参謀の戦術 #13
ティオがサラの部屋で寝起きするようになったのは、サラがティオの正体を知った夜から始まった事だった。
ティオの発案により……
『ティオが「宝石怪盗ジェム」である事は誰にも言わない。』
『内戦が終わるまで、ティオを傭兵団に在籍させる。』
『ティオを傭兵団の「作戦参謀」とする。』
『以上の条件を飲む代わりとして、サラは内戦終結後、自分のペンダントの赤い石について、ティオの知る限り全ての情報を、ティオから得る。』
という約束を結んだ二人だったが……
「ふわぁ……すっかり遅くなっちまったなぁ。じゃあ、話もまとまった事だし、俺は自分の部屋に戻って寝るぜ。」
と、あくび混じりにサラの部屋を出ていこうとするティオを、サラはグイッと彼の着ていた黒いローブの背を掴んで引き止めた。

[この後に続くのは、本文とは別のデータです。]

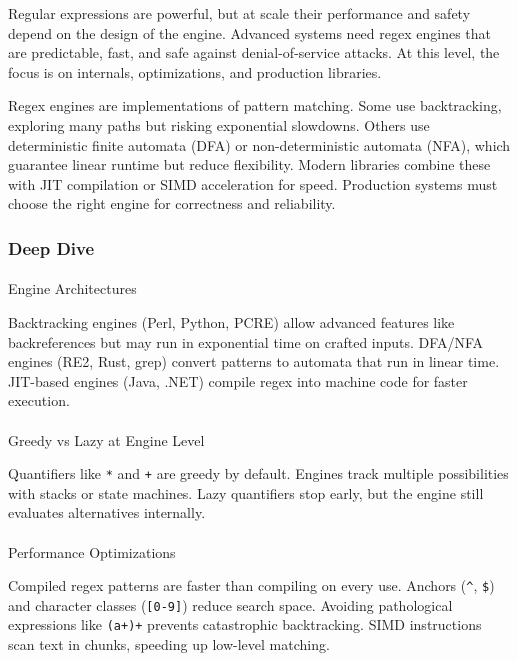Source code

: \documentclass[
  letterpaper,
  DIV=11,
  numbers=noendperiod]{scrreprt}
\makeatletter
\let\oldparagraph\paragraph
\renewcommand{\paragraph}{
    \@ifstar
      \xxxParagraphStar
      \xxxParagraphNoStar
  }
\newcommand{\xxxParagraphStar}[1]{\oldparagraph*{#1}\mbox{}}
\newcommand{\xxxParagraphNoStar}[1]{\oldparagraph{#1}\mbox{}}
\makeatother
\begin{document}
Regular expressions are powerful, but at scale their performance and
safety depend on the design of the engine. Advanced systems need regex
engines that are predictable, fast, and safe against denial-of-service
attacks. At this level, the focus is on internals, optimizations, and
production libraries.

Regex engines are implementations of pattern matching. Some use
backtracking, exploring many paths but risking exponential slowdowns.
Others use deterministic finite automata (DFA) or non-deterministic
automata (NFA), which guarantee linear runtime but reduce flexibility.
Modern libraries combine these with JIT compilation or SIMD acceleration
for speed. Production systems must choose the right engine for
correctness and reliability.

\subsubsection{Deep Dive}\label{deep-dive-33}

\paragraph{Engine Architectures}\label{engine-architectures}

Backtracking engines (Perl, Python, PCRE) allow advanced features like
backreferences but may run in exponential time on crafted inputs.
DFA/NFA engines (RE2, Rust, grep) convert patterns to automata that run
in linear time. JIT-based engines (Java, .NET) compile regex into
machine code for faster execution.

\paragraph{Greedy vs Lazy at Engine
Level}\label{greedy-vs-lazy-at-engine-level}

Quantifiers like \texttt{*} and \texttt{+} are greedy by default.
Engines track multiple possibilities with stacks or state machines. Lazy
quantifiers stop early, but the engine still evaluates alternatives
internally.

\paragraph{Performance Optimizations}\label{performance-optimizations}

Compiled regex patterns are faster than compiling on every use. Anchors
(\texttt{\^{}}, \texttt{\$}) and character classes (\texttt{{[}0-9{]}})
reduce search space. Avoiding pathological expressions like
\texttt{(a+)+} prevents catastrophic backtracking. SIMD instructions
scan text in chunks, speeding up low-level matching.
\end{document}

「……な、なんだよー、サラー? まだ何かあんのかよー?」
「ティオ、アンタ、今夜からここで寝なさい。」
「は?」
ティオは、サラの意図が分からないらしく、キョトンと間抜けな顔で見つめ返してきた。
「なんで?」
「アンタを野放しにしてると、ろくな事しないってのが、今夜良ーく分かったわ!」
「だから、これからは、なるべく一日中、アンタを監視する事にする!」
「まあ、さすがに四六時中ずーっとっていうのは無理だろうけど、出来る限り、アンタには私の目の届く所に居てもらうからー!」
サラは腕組みをして背をピンと伸ばして立ち、そう宣言した。
ティオと比べると、ゆうに頭一つ分以上小柄なサラではあるが……
強い意思と、その意思を通せるだけの強い力を持ったサラには、威風堂々たる貫禄が漂っていた。
「という訳で、今日からアンタは、私と同じ部屋で寝起きするのよ。いいわね、ティオ。」
「ええー! 嫌だって、そんなのー!」
ティオはすぐに不満の声をあげた。
「いや、サラちゃん、ホント、もう、俺、内戦が終わるまでは、絶対大人しくしてるからさー! 宝石は盗まないしー、宝石以外のものも盗まないしー、今夜盗んだ宝石は、約束通りちゃんと全部返すからー! マジでなんにも悪い事しないってばー!」
「だから、サラがずっと俺について監視してる必要なんかないってー!」
身振り手振りで必死に訴えたティオだったが、サラの表情は岩のようにビクともしなかった。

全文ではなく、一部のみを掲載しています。